Over the past five years, in strong partnership between the Air Force and the Defense Advanced Research Projects Agency, X-planes have been laying the foundation for the F-47. These experimental aircraft have flown hundreds of hours, advancing stealth, range, and autonomous systems while refining operational concepts.
Yeah… They’ve been flying PowerPoints for the last 5 years…
Will be as useful as the Nighthawk. You won’t appear on radar, but game mechanics uncover your position anyways. Either by player brackets or huge, very distinct contrails if you try to avoid eyeball detection by flying high.
Current game mechanics make stealth approaches quite a bit pointless in main game modes. Superior flight performance is likely still with 4th gen air superiority fighters. Just look at this animation, its all about stealth, I can’t imagine this thing maneuver alot, due to lack of control surfaces.

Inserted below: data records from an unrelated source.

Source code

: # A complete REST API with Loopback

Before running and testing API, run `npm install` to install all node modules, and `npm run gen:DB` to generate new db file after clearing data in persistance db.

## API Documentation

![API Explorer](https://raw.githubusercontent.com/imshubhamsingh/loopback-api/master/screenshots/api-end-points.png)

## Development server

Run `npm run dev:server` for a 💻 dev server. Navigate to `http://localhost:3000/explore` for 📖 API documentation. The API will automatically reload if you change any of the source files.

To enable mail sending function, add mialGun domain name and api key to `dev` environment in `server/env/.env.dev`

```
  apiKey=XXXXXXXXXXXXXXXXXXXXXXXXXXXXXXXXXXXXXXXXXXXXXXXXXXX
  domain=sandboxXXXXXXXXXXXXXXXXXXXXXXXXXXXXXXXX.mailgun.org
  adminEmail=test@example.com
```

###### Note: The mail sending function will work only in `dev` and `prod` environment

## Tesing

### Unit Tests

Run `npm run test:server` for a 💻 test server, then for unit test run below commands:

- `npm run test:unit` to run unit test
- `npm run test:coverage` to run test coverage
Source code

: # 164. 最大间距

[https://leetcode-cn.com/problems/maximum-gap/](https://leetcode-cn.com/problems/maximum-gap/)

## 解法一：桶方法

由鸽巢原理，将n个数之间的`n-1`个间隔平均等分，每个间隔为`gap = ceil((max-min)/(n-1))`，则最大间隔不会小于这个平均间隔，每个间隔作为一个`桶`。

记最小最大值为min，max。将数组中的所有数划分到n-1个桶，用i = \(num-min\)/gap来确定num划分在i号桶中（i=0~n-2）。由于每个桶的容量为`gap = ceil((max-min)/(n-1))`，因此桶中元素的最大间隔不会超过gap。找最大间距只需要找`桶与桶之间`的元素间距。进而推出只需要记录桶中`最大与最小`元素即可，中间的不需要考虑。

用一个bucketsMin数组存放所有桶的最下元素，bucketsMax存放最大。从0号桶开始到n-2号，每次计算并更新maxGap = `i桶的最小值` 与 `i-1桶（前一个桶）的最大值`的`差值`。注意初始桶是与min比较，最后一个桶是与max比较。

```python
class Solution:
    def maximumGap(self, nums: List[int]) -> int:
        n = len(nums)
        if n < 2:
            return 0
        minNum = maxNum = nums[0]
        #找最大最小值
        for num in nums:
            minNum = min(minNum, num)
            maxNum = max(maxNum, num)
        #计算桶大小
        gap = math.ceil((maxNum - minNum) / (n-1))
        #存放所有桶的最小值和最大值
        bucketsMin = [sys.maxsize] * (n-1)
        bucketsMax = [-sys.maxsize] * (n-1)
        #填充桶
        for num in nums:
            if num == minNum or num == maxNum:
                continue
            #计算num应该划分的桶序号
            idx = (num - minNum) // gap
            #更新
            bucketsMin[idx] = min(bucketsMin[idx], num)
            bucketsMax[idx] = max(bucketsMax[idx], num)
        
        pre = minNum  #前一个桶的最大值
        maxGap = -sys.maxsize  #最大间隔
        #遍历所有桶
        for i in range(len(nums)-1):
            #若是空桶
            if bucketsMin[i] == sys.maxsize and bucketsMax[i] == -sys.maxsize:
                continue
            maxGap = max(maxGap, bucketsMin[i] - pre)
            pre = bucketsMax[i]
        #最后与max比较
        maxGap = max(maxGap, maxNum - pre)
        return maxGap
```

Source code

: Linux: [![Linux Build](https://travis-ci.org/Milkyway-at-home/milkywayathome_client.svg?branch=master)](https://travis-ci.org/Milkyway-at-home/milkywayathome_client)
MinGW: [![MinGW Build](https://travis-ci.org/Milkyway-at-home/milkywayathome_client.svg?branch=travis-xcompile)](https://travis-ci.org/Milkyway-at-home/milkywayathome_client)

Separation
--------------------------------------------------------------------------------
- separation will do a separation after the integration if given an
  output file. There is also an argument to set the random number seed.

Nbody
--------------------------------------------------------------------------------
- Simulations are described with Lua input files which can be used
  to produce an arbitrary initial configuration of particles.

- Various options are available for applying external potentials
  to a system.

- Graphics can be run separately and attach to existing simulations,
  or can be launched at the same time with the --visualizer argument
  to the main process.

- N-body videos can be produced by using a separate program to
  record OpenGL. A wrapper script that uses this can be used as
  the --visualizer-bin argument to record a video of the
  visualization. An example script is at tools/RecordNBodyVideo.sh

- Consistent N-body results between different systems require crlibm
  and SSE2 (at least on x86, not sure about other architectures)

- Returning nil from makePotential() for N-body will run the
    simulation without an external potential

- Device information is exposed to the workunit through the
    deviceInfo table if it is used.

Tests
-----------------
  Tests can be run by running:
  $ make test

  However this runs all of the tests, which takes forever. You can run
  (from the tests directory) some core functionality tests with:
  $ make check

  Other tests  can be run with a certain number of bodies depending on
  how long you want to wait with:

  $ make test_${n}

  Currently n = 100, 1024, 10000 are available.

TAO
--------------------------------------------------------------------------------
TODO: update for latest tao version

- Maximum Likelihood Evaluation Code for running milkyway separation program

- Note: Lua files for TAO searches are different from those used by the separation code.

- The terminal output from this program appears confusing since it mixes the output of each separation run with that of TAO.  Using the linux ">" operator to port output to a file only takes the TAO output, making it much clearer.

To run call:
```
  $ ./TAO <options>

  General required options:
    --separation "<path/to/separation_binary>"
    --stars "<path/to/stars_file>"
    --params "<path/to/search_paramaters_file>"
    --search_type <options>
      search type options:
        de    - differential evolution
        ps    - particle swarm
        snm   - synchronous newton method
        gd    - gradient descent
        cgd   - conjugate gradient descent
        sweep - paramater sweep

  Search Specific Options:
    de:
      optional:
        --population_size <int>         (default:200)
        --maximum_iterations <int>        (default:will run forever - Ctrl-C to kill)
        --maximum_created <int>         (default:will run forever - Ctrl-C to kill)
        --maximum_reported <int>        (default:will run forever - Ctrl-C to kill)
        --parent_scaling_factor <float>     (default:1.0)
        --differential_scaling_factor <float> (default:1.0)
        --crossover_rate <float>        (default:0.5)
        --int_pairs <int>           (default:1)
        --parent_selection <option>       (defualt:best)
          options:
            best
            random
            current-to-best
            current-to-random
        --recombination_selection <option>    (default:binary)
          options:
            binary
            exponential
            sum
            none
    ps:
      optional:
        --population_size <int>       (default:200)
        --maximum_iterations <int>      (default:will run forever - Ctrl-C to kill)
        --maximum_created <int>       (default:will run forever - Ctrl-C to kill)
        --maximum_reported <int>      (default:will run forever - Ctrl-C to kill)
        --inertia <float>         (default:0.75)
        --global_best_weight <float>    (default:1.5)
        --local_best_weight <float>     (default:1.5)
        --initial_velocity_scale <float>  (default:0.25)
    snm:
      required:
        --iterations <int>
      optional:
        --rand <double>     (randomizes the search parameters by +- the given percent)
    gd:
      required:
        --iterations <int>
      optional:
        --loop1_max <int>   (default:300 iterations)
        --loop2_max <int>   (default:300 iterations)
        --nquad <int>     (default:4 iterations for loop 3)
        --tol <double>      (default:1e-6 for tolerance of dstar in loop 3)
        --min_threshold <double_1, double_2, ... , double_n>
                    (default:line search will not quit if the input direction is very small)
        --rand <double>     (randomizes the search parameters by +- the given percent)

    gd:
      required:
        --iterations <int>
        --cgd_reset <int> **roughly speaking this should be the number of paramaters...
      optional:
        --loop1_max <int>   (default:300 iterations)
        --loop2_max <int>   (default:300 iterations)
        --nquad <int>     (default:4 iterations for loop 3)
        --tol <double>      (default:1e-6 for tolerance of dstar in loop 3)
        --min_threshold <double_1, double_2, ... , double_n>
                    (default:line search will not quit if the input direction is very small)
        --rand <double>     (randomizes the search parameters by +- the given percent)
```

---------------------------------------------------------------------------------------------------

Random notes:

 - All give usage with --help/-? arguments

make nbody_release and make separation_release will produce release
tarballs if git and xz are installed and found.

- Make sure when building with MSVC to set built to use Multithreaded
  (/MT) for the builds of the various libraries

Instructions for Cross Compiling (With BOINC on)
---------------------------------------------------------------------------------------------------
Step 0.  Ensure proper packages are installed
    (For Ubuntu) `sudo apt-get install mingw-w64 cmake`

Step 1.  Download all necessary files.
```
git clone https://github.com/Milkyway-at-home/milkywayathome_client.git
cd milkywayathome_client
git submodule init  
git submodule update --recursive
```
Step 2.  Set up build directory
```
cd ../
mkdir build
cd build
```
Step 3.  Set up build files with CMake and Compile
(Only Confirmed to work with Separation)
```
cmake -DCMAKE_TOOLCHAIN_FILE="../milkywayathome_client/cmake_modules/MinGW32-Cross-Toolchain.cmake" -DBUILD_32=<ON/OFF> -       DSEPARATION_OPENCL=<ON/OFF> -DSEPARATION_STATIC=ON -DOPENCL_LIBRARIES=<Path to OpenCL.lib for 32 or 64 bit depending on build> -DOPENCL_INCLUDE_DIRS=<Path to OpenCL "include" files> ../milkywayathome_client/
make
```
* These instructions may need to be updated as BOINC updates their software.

If you’re referring to GCAP, they already modified the Excalibur flight test plane with pods for accommodation of the various sensors and systems. I’m not sure if they’ve already mounted them though. 3 pods are currently installed.
Let’s face it, the Golden Age of Aviation is over.
Logical evolution of course, but I’ll sure miss the Spitfires, Sabres, Hunters, Phantoms, Tomcats, …
Yah know, real aircraft, that you had to “fly”, not just “control”…
Considering how EVERY 6th gen design incorporates at least one aspect from the YF-23, i guess we know that the ultimate winner of the ATF program was not the YF-22,but we already knew it.
The Black Widow II was too advanced for the requirements of the program,and moreover the DoD feared to create a monopoly if they gave the contract to Northrop (which already won the contract for the B-2) and McDonnell (which was responsible for the F-15,the F/A-18,the AV-8B and some cargo/utility aircrafts)
So the choice fell upon Lockheed (which,at the time,was only producing the F-117 and the C-130) and Boeing (which was literally maintaining the B-52 at the time,no fighters ever created during that period)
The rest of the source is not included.